> _The task_: Where in the entries below does "naped" appear? Copy every line that has it.

> _Data for this exercise_:

--- START ---

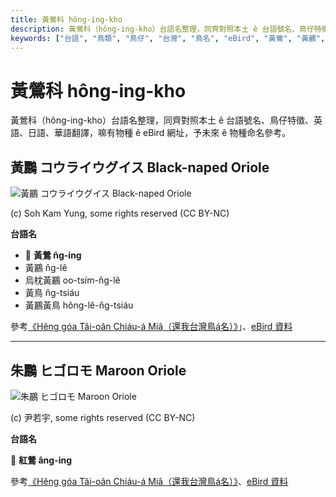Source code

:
 ```yaml
---
title: 黃鶯科 hông-ing-kho
description: 黃鶯科（hông-ing-kho）台語名整理，同齊對照本土 ê 台語號名、鳥仔特徵、英語、日語、華語翻譯，嘛有物種 ê eBird 網址，予未來 ê 物種命名參考。
keywords: ["台語", "鳥類", "鳥仔", "台灣", "鳥名", "eBird", "黃鶯", "黃鸝", "朱鸝"]
---
```


# 黃鶯科 hông-ing-kho

黃鶯科（hông-ing-kho）台語名整理，同齊對照本土 ê 台語號名、鳥仔特徵、英語、日語、華語翻譯，嘛有物種 ê eBird 網址，予未來 ê 物種命名參考。

## 黃鸝 コウライウグイス Black-naped Oriole

![黃鸝 コウライウグイス Black-naped Oriole](https://inaturalist-open-data.s3.amazonaws.com/photos/5558984/medium.jpeg)

(c) Soh Kam Yung, some rights reserved (CC BY-NC)

**台語名**

- 🎯 **黃鶯 n̂g-ing**
- 黃鸝 n̂g-lê
- 烏枕黃鸝 oo-tsím-n̂g-lê
- 黃鳥 n̂g-tsiáu
- 黃鸝黃鳥 hông-lê-n̂g-tsiáu

參考[《Hêng góa Tâi-oân Chiáu-á Miâ（還我台灣鳥á名）》](https://siaulahjih.github.io/TaiOanChiauA/)」、[eBird 資料](https://ebird.org/species/blnori1)

---

## 朱鸝 ヒゴロモ Maroon Oriole

![朱鸝 ヒゴロモ Maroon Oriole](https://inaturalist-open-data.s3.amazonaws.com/photos/97057384/medium.jpg)

(c) 尹若宇, some rights reserved (CC BY-NC)

**台語名**

🎯 **紅鶯 âng-ing**

參考[《Hêng góa Tâi-oân Chiáu-á Miâ（還我台灣鳥á名）》](https://siaulahjih.github.io/TaiOanChiauA/)、[eBird 資料](https://ebird.org/species/marori2)
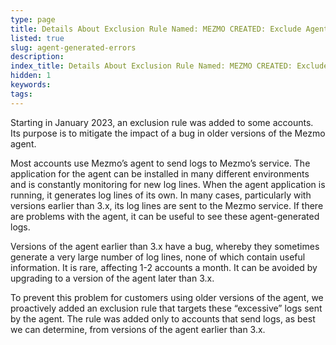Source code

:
```yaml
---
type: page
title: Details About Exclusion Rule Named: MEZMO CREATED: Exclude Agent-Generated Errors
listed: true
slug: agent-generated-errors
description: 
index_title: Details About Exclusion Rule Named: MEZMO CREATED: Exclude Agent-Generated Errors
hidden: 1
keywords: 
tags: 
---
```


Starting in January 2023, an exclusion rule was added to some accounts. Its purpose is to mitigate the impact of a bug in older versions of the Mezmo agent. 

Most accounts use Mezmo’s agent to send logs to Mezmo’s service. The application for the agent can be installed in many different environments and is constantly monitoring for new log lines. When the agent application is running, it generates log lines of its own. In many cases, particularly with versions earlier than 3.x, its log lines are sent to the Mezmo service. If there are problems with the agent, it can be useful to see these agent-generated logs.

Versions of the agent earlier than 3.x have a bug, whereby they sometimes generate a very large number of log lines, none of which contain useful information. It is rare, affecting 1-2 accounts a month. It can be avoided by upgrading to a version of the agent later than 3.x.

To prevent this problem for customers using older versions of the agent, we proactively added an exclusion rule that targets these “excessive” logs sent by the agent. The rule was added only to accounts that send logs, as best we can determine, from versions of the agent earlier than 3.x.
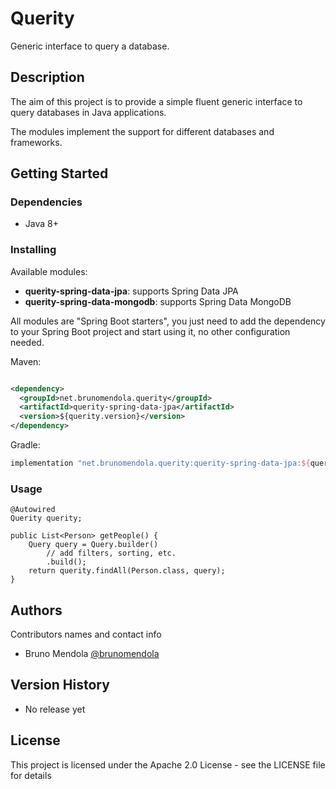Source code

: Querity
=======

Generic interface to query a database.

## Description

The aim of this project is to provide a simple fluent generic interface to query databases in Java applications.

The modules implement the support for different databases and frameworks.

## Getting Started

### Dependencies

* Java 8+

### Installing

Available modules:

* **querity-spring-data-jpa**: supports Spring Data JPA
* **querity-spring-data-mongodb**: supports Spring Data MongoDB

All modules are "Spring Boot starters", you just need to add the dependency to your Spring Boot project and start using
it, no other configuration needed.

Maven:

```xml

<dependency>
  <groupId>net.brunomendola.querity</groupId>
  <artifactId>querity-spring-data-jpa</artifactId>
  <version>${querity.version}</version>
</dependency>
```

Gradle:

```groovy
implementation "net.brunomendola.querity:querity-spring-data-jpa:${querity.version}"
```

### Usage

```
@Autowired
Querity querity;

public List<Person> getPeople() {
    Query query = Query.builder()
        // add filters, sorting, etc.
        .build();
    return querity.findAll(Person.class, query);
}
```

## Authors

Contributors names and contact info

* Bruno Mendola [@brunomendola](https://twitter.com/brunomendola)

## Version History

* No release yet

## License

This project is licensed under the Apache 2.0 License - see the LICENSE file for details

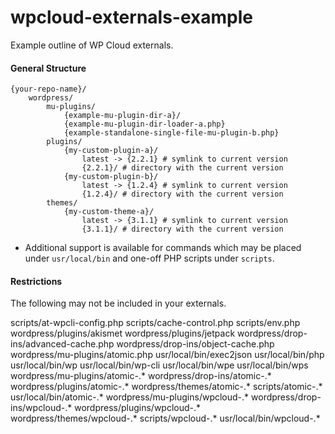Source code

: # wpcloud-externals-example
Example outline of WP Cloud externals.

#### General Structure

```
{your-repo-name}/
    wordpress/
        mu-plugins/
            {example-mu-plugin-dir-a}/
            {example-mu-plugin-dir-loader-a.php}
            {example-standalone-single-file-mu-plugin-b.php}
        plugins/
            {my-custom-plugin-a}/
                latest -> {2.2.1} # symlink to current version
                {2.2.1}/ # directory with the current version
            {my-custom-plugin-b}/
                latest -> {1.2.4} # symlink to current version
                {1.2.4}/ # directory with the current version
        themes/
            {my-custom-theme-a}/
                latest -> {3.1.1} # symlink to current version
                {3.1.1}/ # directory with the current version
```

* Additional support is available for commands which may be placed under `usr/local/bin` and one-off PHP scripts under `scripts`.


#### Restrictions

The following may not be included in your externals.

scripts/at-wpcli-config.php
scripts/cache-control.php
scripts/env.php
wordpress/plugins/akismet
wordpress/plugins/jetpack
wordpress/drop-ins/advanced-cache.php
wordpress/drop-ins/object-cache.php
wordpress/mu-plugins/atomic.php
usr/local/bin/exec2json
usr/local/bin/php
usr/local/bin/wp
usr/local/bin/wp-cli
usr/local/bin/wpe
usr/local/bin/wps
wordpress/mu-plugins/atomic-.*
wordpress/drop-ins/atomic-.*
wordpress/plugins/atomic-.*
wordpress/themes/atomic-.*
scripts/atomic-.*
usr/local/bin/atomic-.*
wordpress/mu-plugins/wpcloud-.*
wordpress/drop-ins/wpcloud-.*
wordpress/plugins/wpcloud-.*
wordpress/themes/wpcloud-.*
scripts/wpcloud-.*
usr/local/bin/wpcloud-.*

--- END ---

> _Solution for this task_:
## 黃鸝 コウライウグイス Black-naped Oriole
![黃鸝 コウライウグイス Black-naped Oriole](https://inaturalist-open-data.s3.amazonaws.com/photos/5558984/medium.jpeg)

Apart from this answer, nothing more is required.